##### SUPPLIED RECORDS #####
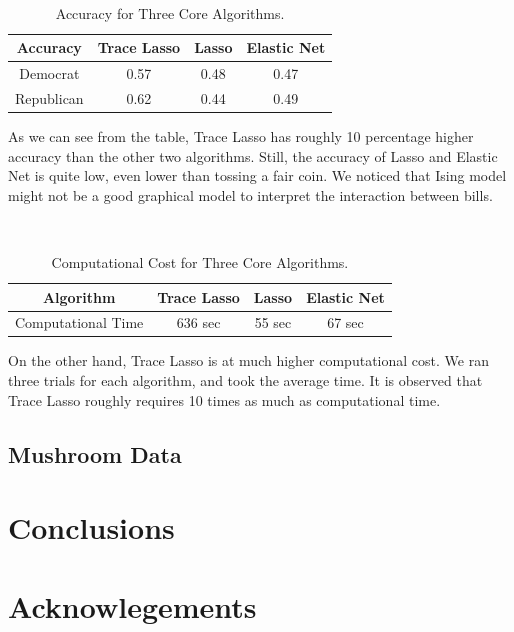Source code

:\documentclass[11pt]{article}
\begin{document}
\
\begin{table}[ht]
\centering
\begin{tabular}{c c c c}
\hline
Accuracy & Trace Lasso & Lasso & Elastic Net \\
\hline
Democrat & 0.57 & 0.48 & 0.47 \\
Republican & 0.62 & 0.44 & 0.49 \\
\hline 
\end{tabular}
\caption{Accuracy for Three Core Algorithms.}
\label{table:nonlin} 
\end{table}

As we can see from the table, Trace Lasso has roughly 10 percentage higher accuracy than the other two algorithms. Still, the accuracy of Lasso and Elastic Net is quite low, even lower than tossing a fair coin. We noticed that Ising model might not be a good graphical model to interpret the interaction between bills.


\
\begin{table}[ht]
\centering
\begin{tabular}{c c c c}
\hline
Algorithm & Trace Lasso & Lasso & Elastic Net \\
\hline
Computational Time & 636 sec & 55 sec & 67 sec \\
\hline 
\end{tabular}
\caption{Computational Cost for Three Core Algorithms.}
\label{table:nonlin} 
\end{table}

On the other hand, Trace Lasso is at much higher computational cost. We ran three trials for each algorithm, and took the average time. It is observed that Trace Lasso roughly requires 10 times as much as computational time.

\subsection{Mushroom Data}
\section{Conclusions}
\section{Acknowlegements}


{}

\end{document}
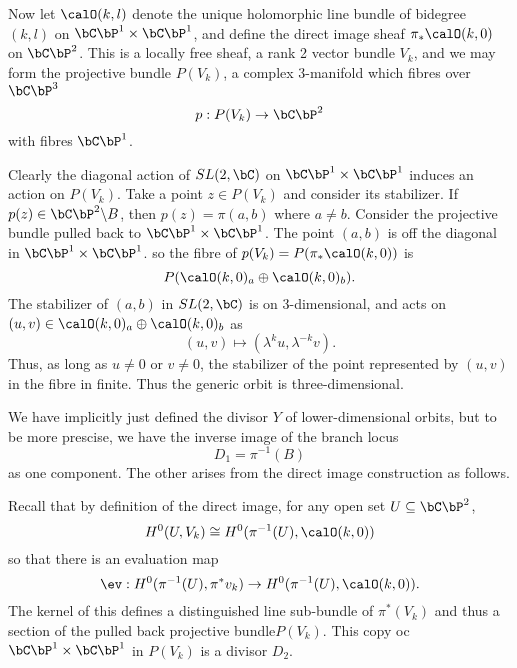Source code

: Now let $\calO(k, l)$ denote the unique holomorphic line bundle of bidegree $(k,l)$ on $\bC\bP^{1}\times \bC\bP^{1}$, and define the direct image sheaf $\pi_{*}\calO(k, 0)$ on $\bC\bP^{2}$. This is a locally free sheaf, a rank 2 vector bundle $V_{k}$, and we may form the  projective bundle $P(V_{k})$, a complex 3-manifold which fibres over $\bC\bP^{3}$
$$
p : P(V_{k})\rightarrow \bC\bP^{2}
$$
with fibres $\bC\bP^{1}$.

Clearly the diagonal action of $SL(2,\bC)$ on $\bC\bP^{1} \times \bC\bP^{1}$ induces an action on $P(V_{k})$. Take a point $z \in P(V_{k})$ and consider its stabilizer. If $p(z) \in \bC\bP^{2}\backslash B$, then $p(z) = \pi(a, b)$ where $a\neq b$. Consider the projective bundle pulled back to $\bC\bP^{1} \times \bC\bP^{1}$. The point $(a, b)$ is off the diagonal in $\bC\bP^{1}\times \bC\bP^{1}$. so the fibre of $p(V_{k}) = P(\pi_{*}\calO(k, 0))$ is
\begin{equation}\label{art7-eq-7}
P(\calO(k,0)_{a}\oplus \calO(k,0)_{b}).
\end{equation}
The stabilizer of $(a, b)$ in $SL(2, \bC)$ is on 3-dimensional, and acts on\break $(u, v) \in \calO (k, 0)_{a}\oplus \calO(k,0)_{b}$ as
$$
(u, v)\mapsto(\lambda^{k}u, \lambda^{-k}v).
$$
Thus, as long as $u \neq 0$ or $v\neq 0$, the stabilizer of the point represented by $(u, v)$ in the fibre in finite. Thus the generic orbit is three-dimensional.

We have implicitly just defined the divisor $Y$ of lower-dimensional orbits, but to be more prescise, we have the inverse image of the branch locus
$$
D_{1}= \pi^{-1}(B)
$$
as one component. The other arises from the direct image construction as follows.

Recall that by definition of the direct image, for any open set $U\subseteq \bC\bP^{2}$,
$$
H^{0}(U, V_{k}) \cong H^{0}(\pi^{-1}(U), \calO(k, 0))
$$
so that there is an evaluation map
$$
\ev: H^{0}(\pi^{-1}(U), \pi^{*}v_{k})\rightarrow H^{0}(\pi^{-1}(U), \calO(k,0)).
$$
The kernel of this defines a distinguished line sub-bundle of $\pi^{*}(V_{k})$ and thus a section of the pulled back projective bundle$P(V_{k})$. This copy oc $\bC\bP^{1} \times \bC\bP^{1}$ in $P(V_{k})$ is a divisor $D_{2}$.

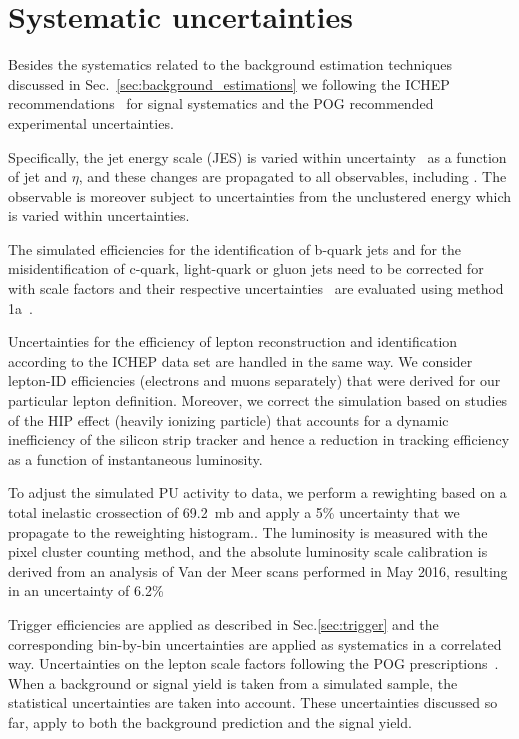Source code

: \section{Systematic uncertainties}
\label{sec:systematics}

Besides the systematics related to the background estimation techniques discussed in Sec.~\ref{sec:background_estimations} we following the ICHEP recommendations~\cite{twiki:sys} for signal systematics and the POG recommended experimental uncertainties.


Specifically, the jet energy scale (JES) is varied within uncertainty~\cite{Chatrchyan:2011ds} as a function of jet \pt and $\eta$, and
these changes are propagated to all observables, including \ETmiss. The \ETmiss observable is moreover subject to uncertainties from the 
unclustered energy which is varied within uncertainties.

The simulated efficiencies for the identification of b-quark jets and for the misidentification of c-quark,
light-quark or gluon jets need to be corrected for with scale factors and their respective uncertainties~\cite{CMS-PAS-BTV-15-001} are evaluated using method 1a~\cite{twiki:btagSF}.

Uncertainties for the efficiency of lepton reconstruction and identification according to the ICHEP data set are handled in the same way. We consider
lepton-ID efficiencies (electrons and muons separately) that were derived for our particular lepton definition. Moreover, we correct the simulation based
on studies of the HIP effect (heavily ionizing particle) that accounts for a dynamic inefficiency of the silicon strip tracker and hence a reduction in tracking efficiency
as a function of instantaneous luminosity. 

To adjust the simulated PU activity to data, we perform a rewighting based on a total inelastic crossection of 69.2~mb and apply a 5\% uncertainty that we propagate to the reweighting histogram..
The luminosity is measured with the pixel cluster counting method, and the absolute luminosity scale calibration is derived from
an analysis of Van der Meer scans performed in May 2016, resulting in an uncertainty of 6.2\%~\cite{LUMI2016}

Trigger efficiencies are applied as described in Sec.\ref{sec:trigger} and the corresponding bin-by-bin uncertainties are applied as systematics in a correlated way.
Uncertainties on the lepton scale factors following the POG prescriptions~\citep{twiki:eSFsys}.
When a background or signal yield is taken from a simulated sample, the statistical uncertainties are taken into account.
These uncertainties discussed so far, apply to both the background prediction and the signal yield.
#####
WHAT IS REQUIRED – From the records above, copy every line that includes the word "consider".

SOLUTION BELOW –
Clearly the diagonal action of $SL(2,\bC)$ on $\bC\bP^{1} \times \bC\bP^{1}$ induces an action on $P(V_{k})$. Take a point $z \in P(V_{k})$ and consider its stabilizer. If $p(z) \in \bC\bP^{2}\backslash B$, then $p(z) = \pi(a, b)$ where $a\neq b$. Consider the projective bundle pulled back to $\bC\bP^{1} \times \bC\bP^{1}$. The point $(a, b)$ is off the diagonal in $\bC\bP^{1}\times \bC\bP^{1}$. so the fibre of $p(V_{k}) = P(\pi_{*}\calO(k, 0))$ is
Uncertainties for the efficiency of lepton reconstruction and identification according to the ICHEP data set are handled in the same way. We consider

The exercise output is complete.